Nancy E. Berg, Professor of Hebrew Language and Literature, will discuss her book Since 1948: Israeli Literature in the Making

Coeditors Nancy E. Berg, PhD, Professor of Hebrew and Comparative Literature at Washington University, and Naomi B. Sokoloff, PhD, Professor of Hebrew and Comparative Literature at the University of Washington, will discuss their book Since 1948: Israeli Literature in the Making.

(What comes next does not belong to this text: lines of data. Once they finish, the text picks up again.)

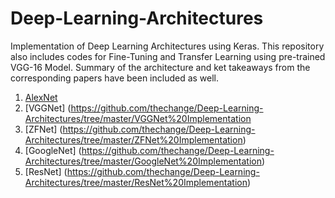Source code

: # Deep-Learning-Architectures

Implementation of Deep Learning Architectures using Keras. This repository also includes codes for Fine-Tuning and Transfer Learning using pre-trained VGG-16 Model. Summary of the architecture and ket takeaways from the corresponding papers have been included as well.

1. [AlexNet](https://github.com/thechange/Deep-Learning-Architectures/tree/master/AlexNet%20Implementation)
2. [VGGNet] (https://github.com/thechange/Deep-Learning-Architectures/tree/master/VGGNet%20Implementation
3. [ZFNet] (https://github.com/thechange/Deep-Learning-Architectures/tree/master/ZFNet%20Implementation)
4. [GoogleNet] (https://github.com/thechange/Deep-Learning-Architectures/tree/master/GoogleNet%20Implementation)
5. [ResNet] (https://github.com/thechange/Deep-Learning-Architectures/tree/master/ResNet%20Implementation)
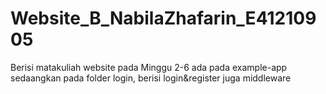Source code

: # Website_B_NabilaZhafarin_E41210905
Berisi matakuliah website pada Minggu 2-6 ada pada example-app
sedaangkan pada folder login, berisi login&register juga middleware
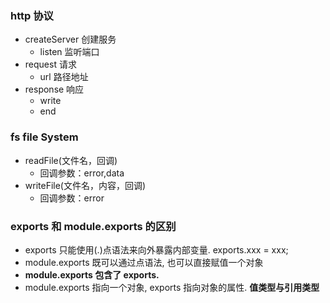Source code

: ### http 协议
- createServer 创建服务
    - listen 监听端口
- request 请求
    - url 路径地址
- response 响应
    - write
    - end
### fs file System
- readFile(文件名，回调)
    - 回调参数：error,data
- writeFile(文件名，内容，回调)
    - 回调参数：error

### exports 和 module.exports 的区别
- exports 只能使用(.)点语法来向外暴露内部变量. exports.xxx = xxx;
- module.exports 既可以通过点语法, 也可以直接赋值一个对象
- **module.exports 包含了 exports.** 
- module.exports 指向一个对象, exports 指向对象的属性. **值类型与引用类型**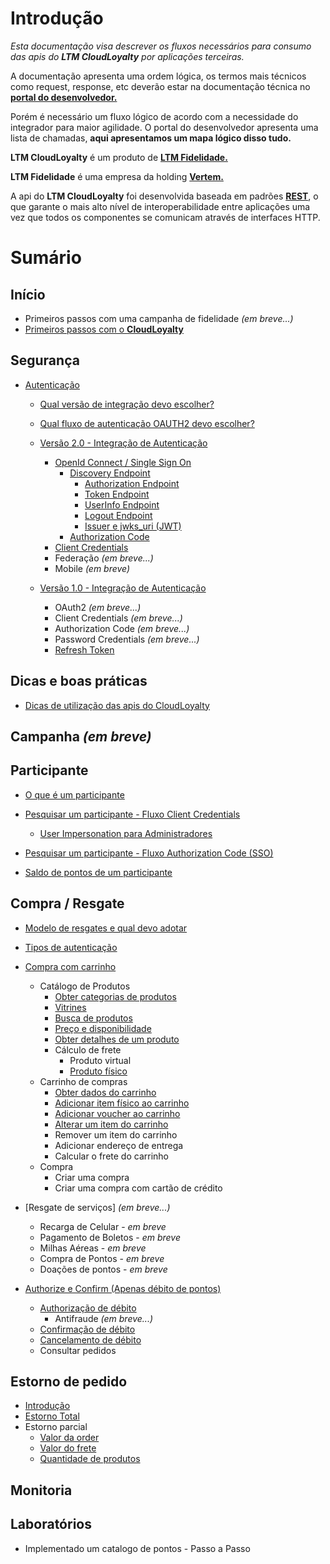 # Introdução

_Esta documentação visa descrever os fluxos necessários para consumo das apis do **LTM CloudLoyalty** por aplicações terceiras._

A documentação apresenta uma ordem lógica, os termos mais técnicos como request, response, etc deverão estar na documentação técnica no [**portal do desenvolvedor.**](https://portal.ltm.digital/)

Porém é necessário um fluxo lógico de acordo com a necessidade do integrador para maior agilidade.
O portal do desenvolvedor apresenta uma lista de chamadas, **aqui apresentamos um mapa lógico disso tudo.**

**LTM CloudLoyalty** é um produto de <a href="https://vertem.com" target="_blank">**LTM Fidelidade.**</a>

**LTM Fidelidade** é uma empresa da holding <a href="https://vertem.com" target="_blank">**Vertem.**</a>

A api do **LTM CloudLoyalty** foi desenvolvida baseada em padrões [**REST**](https://pt.wikipedia.org/wiki/REST), o que garante o mais alto nível de interoperabilidade entre aplicações uma vez que todos os componentes se comunicam através de interfaces HTTP.

# Sumário

## Início

- Primeiros passos com uma campanha de fidelidade _(em breve...)_
- [Primeiros passos com o **CloudLoyalty**](/starting.md)

## Segurança

- [Autenticação](/auth/cognito/readme.md)

  - [Qual versão de integração devo escolher?](/auth/new-or-legacy.md)
  - [Qual fluxo de autenticação OAUTH2 devo escolher?](/auth/flows.md)

  - [Versão 2.0 - Integração de Autenticação](/auth/cognito/readme.md)

    - [OpenId Connect / Single Sign On](/auth/cognito/sso.md)
      - [Discovery Endpoint](/auth/cognito/well-known.md)
        - [Authorization Endpoint](/auth/cognito/well-known.md)
        - [Token Endpoint](/auth/cognito/well-known.md)
        - [UserInfo Endpoint](/auth/cognito/well-known.md)
        - [Logout Endpoint](/auth/cognito/well-known.md)
        - [Issuer e jwks_uri (JWT)](/auth/cognito/well-known.md)
      - [Authorization Code](/auth/cognito/authorization_code.md)
    - [Client Credentials](/auth/cognito/client_credentials.md)
    - Federação _(em breve...)_
    - Mobile _(em breve)_

  - [Versão 1.0 - Integração de Autenticação](/auth/legacy/readme.md)

    - OAuth2 _(em breve...)_
    - Client Credentials _(em breve...)_
    - Authorization Code _(em breve...)_
    - Password Credentials _(em breve...)_
    - [Refresh Token](/auth/legacy/refresh_token.md)

## Dicas e boas práticas

- [Dicas de utilização das apis do CloudLoyalty](/tips/readme.md)

## Campanha _(em breve)_

## Participante

- [O que é um participante](/participant/readme.md)

- [Pesquisar um participante - Fluxo Client Credentials](/participant/client_credentials.md)
  - [User Impersonation para Administradores](/participant/user_impersonation.md)
- [Pesquisar um participante - Fluxo Authorization Code (SSO)](/participant/authorization_code.md)
- [Saldo de pontos de um participante](/participant/balance.md)

## Compra / Resgate

- [Modelo de resgates e qual devo adotar](/purchase/readme.md)
- [Tipos de autenticação](/purchase/auth.md)

- [Compra com carrinho](/purchase/internal.md)

  - Catálogo de Produtos
    - [Obter categorias de produtos](/product/category.md)
    - [Vitrines](/showcase/readme.md)
    - [Busca de produtos](/product/readme.md)
    - [Preço e disponibilidade](/product/availability.md)
    - [Obter detalhes de um produto](/product/detail.md)
    - Cálculo de frete
      - Produto virtual
      - [Produto físico](/product/phisical-shipping.md)
  - Carrinho de compras
    - [Obter dados do carrinho](/cart/readme.md)
    - [Adicionar item físico ao carrinho](/cart/add.md)
    - [Adicionar voucher ao carrinho](/cart/add-voucher.md)
    - [Alterar um item do carrinho](/cart/update.md)
    - Remover um item do carrinho
    - Adicionar endereço de entrega
    - Calcular o frete do carrinho
  - Compra
    - Criar uma compra
    - Criar uma compra com cartão de crédito

- [Resgate de serviços] _(em breve...)_
  - Recarga de Celular - _em breve_
  - Pagamento de Boletos - _em breve_
  - Milhas Aéreas - _em breve_
  - Compra de Pontos - _em breve_
  - Doações de pontos - _em breve_

- [Authorize e Confirm (Apenas débito de pontos)](/purchase/external.md)
  - [Authorização de débito](/purchase/authorize.md)
    - Antifraude _(em breve...)_
  - [Confirmação de débito](/purchase/confirm.md)
  - [Cancelamento de débito](/purchase/cancel.md)
  - Consultar pedidos

## Estorno de pedido
- [Introdução](reversal/readme.md) 
- [Estorno Total](reversal/total.md)
- Estorno parcial
  - [Valor da order](reversal/order-value.md)
  - [Valor do frete](reversal/shipping-value.md)
  - [Quantidade de produtos](reversal/product-quantity.md)

## Monitoria

## Laboratórios
- Implementado um catalogo de pontos - Passo a Passo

Toward the end of the twentieth century, an unprecedented surge of writing altered the Israeli literary scene in profound ways. As fresh creative voices and multiple languages vied for recognition, diversity replaced consensus. Genres once accorded lower status—such as the graphic novel and science fiction—gained readership and positive critical notice. These trends ushered in not only the discovery and recovery of literary works but also a major rethinking of literary history. In Since 1948, scholars consider how recent voices have succeeded older ones and reverberated in concert with them; how linguistic and geographical boundaries have blurred; how genres have shifted; and how canon and competition have shaped Israeli culture. Charting surprising trajectories of a vibrant, challenging, and dynamic literature, the contributors analyze texts composed in Hebrew, Yiddish, and Arabic; by Jews and non-Jews; and by Israelis abroad as well as writers in Israel. What emerges is a portrait of Israeli literature as neither minor nor regional, but rather as transnational, multilingual, and worthy of international attention.

The conversation will be joined by: Michael Raizen (Ohio-Wesleyan University), Shachar Pinsker (University of Michigan), Melissa Weininger (Rice University), Shai Ginsburg (Duke University), Eric Zakim (University of Maryland), and Riki Traum (Farleigh Dickinson University).

This event is co-sponsored by The Department of Jewish, Islamic, and Middle Eastern Studies at Washington University, the Israel Institute, and Near Eastern Languages & Civilization at the University of Washington.